# We are softies



## artimedoros49

Hi,

I would just like to confirm that *slaboch *is the correct word to use in the following:

Když teplota je 3 nebo 4 stupně, myslíme, že  mrzne! Jsme _*slaboši*_! (We are softies = wimps).

Thank you


----------



## Lucyje

Hi Artimedoros,
I would also change the position of *je *to sound more natural.

Když *je *teplota 3 nebo 4 stupně (for some reason I would add *nad nulou)*, myslíme *si*, že mrzne! Jsme _*slaboši*_! (We are softies = wimps).

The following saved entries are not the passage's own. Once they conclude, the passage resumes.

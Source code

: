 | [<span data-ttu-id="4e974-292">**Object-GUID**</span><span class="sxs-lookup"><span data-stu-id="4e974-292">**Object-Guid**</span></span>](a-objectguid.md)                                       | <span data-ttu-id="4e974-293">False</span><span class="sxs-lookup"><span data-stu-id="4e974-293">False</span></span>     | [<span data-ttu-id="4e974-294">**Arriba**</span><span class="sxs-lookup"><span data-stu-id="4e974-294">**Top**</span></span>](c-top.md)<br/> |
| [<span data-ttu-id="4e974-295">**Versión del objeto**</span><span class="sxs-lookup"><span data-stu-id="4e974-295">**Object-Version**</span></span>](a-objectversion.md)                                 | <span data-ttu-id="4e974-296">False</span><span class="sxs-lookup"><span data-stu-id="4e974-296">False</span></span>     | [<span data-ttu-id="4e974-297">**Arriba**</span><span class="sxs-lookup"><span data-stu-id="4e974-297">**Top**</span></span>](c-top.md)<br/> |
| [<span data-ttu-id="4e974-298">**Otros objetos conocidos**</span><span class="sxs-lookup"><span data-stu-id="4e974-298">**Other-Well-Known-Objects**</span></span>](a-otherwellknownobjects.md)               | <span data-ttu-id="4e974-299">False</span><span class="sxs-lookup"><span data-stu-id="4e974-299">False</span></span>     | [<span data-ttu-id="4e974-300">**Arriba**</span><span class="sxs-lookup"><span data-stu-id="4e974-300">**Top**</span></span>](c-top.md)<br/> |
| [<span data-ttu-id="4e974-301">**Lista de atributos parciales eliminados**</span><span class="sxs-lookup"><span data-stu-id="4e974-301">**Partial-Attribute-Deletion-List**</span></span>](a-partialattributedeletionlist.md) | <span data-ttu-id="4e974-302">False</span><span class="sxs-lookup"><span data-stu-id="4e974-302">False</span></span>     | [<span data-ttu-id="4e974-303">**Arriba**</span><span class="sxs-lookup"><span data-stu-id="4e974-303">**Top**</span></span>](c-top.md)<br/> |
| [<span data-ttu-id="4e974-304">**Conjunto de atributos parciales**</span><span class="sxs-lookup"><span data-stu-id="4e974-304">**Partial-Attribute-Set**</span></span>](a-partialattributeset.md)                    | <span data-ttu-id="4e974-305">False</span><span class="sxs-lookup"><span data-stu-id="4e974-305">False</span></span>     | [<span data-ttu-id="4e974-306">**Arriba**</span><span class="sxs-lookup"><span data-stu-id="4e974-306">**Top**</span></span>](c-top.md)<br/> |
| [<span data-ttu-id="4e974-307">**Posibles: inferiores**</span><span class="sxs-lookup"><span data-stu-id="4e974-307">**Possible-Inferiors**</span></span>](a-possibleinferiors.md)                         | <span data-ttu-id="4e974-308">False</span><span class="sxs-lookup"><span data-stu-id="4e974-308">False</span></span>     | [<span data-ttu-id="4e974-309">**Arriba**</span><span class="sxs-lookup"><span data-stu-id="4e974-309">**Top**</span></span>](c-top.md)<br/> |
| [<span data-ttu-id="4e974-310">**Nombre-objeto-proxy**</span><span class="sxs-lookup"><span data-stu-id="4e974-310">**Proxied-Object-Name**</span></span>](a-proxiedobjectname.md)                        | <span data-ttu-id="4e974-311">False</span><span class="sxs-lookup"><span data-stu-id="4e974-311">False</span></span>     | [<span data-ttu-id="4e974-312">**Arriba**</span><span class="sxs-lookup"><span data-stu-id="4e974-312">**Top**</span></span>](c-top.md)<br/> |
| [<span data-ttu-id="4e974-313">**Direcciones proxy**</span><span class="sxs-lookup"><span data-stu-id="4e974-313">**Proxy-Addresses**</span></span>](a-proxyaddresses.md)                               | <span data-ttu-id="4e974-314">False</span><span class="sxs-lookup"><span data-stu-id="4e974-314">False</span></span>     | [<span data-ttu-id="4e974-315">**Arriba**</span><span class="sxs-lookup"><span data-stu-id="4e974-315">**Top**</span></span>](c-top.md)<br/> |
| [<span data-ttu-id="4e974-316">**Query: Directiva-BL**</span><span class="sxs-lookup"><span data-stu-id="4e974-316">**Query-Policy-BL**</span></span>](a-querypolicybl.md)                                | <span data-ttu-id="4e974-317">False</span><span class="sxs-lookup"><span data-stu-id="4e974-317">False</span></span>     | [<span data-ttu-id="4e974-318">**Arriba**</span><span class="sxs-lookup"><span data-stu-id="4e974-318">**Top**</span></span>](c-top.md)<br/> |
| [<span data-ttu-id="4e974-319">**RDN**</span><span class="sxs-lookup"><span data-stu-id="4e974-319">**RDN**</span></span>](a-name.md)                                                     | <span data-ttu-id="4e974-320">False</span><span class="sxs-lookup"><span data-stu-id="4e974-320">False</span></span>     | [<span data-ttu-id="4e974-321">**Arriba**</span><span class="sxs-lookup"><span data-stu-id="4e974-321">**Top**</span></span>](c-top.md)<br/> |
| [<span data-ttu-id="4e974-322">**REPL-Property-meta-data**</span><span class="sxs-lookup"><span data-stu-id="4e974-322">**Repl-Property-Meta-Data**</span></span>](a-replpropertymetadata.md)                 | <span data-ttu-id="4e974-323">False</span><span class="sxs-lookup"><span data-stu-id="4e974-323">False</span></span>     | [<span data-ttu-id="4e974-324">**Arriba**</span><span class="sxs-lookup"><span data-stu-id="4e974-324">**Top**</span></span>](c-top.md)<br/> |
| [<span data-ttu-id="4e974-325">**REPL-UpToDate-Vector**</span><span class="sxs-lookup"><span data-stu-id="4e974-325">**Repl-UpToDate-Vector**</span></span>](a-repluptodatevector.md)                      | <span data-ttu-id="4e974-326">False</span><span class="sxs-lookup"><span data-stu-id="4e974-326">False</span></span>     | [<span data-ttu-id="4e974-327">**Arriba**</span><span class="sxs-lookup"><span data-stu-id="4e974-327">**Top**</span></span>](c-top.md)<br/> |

It's not wrong but I would say *slaboch *refers more to somebody morally weak. So, I would rather go for *měkkouši *or maybe *poserové *("cowards" derived from Czech "shit" if that's not too much)


----------



## bibax

I should say that *slaboch* is rather a coward, someone who is fearful, slaboch derived from slabý = weak (weakling?).

A softie is *měkkota* (měkký = soft);
so *Jsme měkkoty!* (in contrast to the Eskimos, in this particular case).


----------



## Lucyje

Yes, Bibax is right. I like *měkkoty *even better.


----------



## artimedoros49

My thanks to you both.


----------